◆ Exercise requirements
Look through the material beneath and copy each line with the word "real".

◆ Data supplied
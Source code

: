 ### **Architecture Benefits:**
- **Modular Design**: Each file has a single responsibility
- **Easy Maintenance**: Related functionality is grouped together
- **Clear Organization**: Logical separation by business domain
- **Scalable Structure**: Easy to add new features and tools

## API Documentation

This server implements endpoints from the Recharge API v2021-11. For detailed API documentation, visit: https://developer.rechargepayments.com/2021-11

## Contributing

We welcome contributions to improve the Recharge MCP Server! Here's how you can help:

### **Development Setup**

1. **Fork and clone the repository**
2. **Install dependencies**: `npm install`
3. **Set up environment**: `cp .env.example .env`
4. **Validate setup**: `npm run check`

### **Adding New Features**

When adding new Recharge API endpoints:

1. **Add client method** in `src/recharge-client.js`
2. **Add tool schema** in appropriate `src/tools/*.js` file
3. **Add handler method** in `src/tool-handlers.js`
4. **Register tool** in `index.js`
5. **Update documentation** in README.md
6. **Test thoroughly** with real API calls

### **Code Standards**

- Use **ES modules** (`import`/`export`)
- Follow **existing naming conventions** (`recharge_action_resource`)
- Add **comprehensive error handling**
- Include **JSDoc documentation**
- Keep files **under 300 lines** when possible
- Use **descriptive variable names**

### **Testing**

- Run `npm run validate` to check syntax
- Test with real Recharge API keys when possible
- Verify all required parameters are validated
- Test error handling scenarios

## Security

◆ Worked solution
6. **Test thoroughly** with real API calls
- Test with real Recharge API keys when possible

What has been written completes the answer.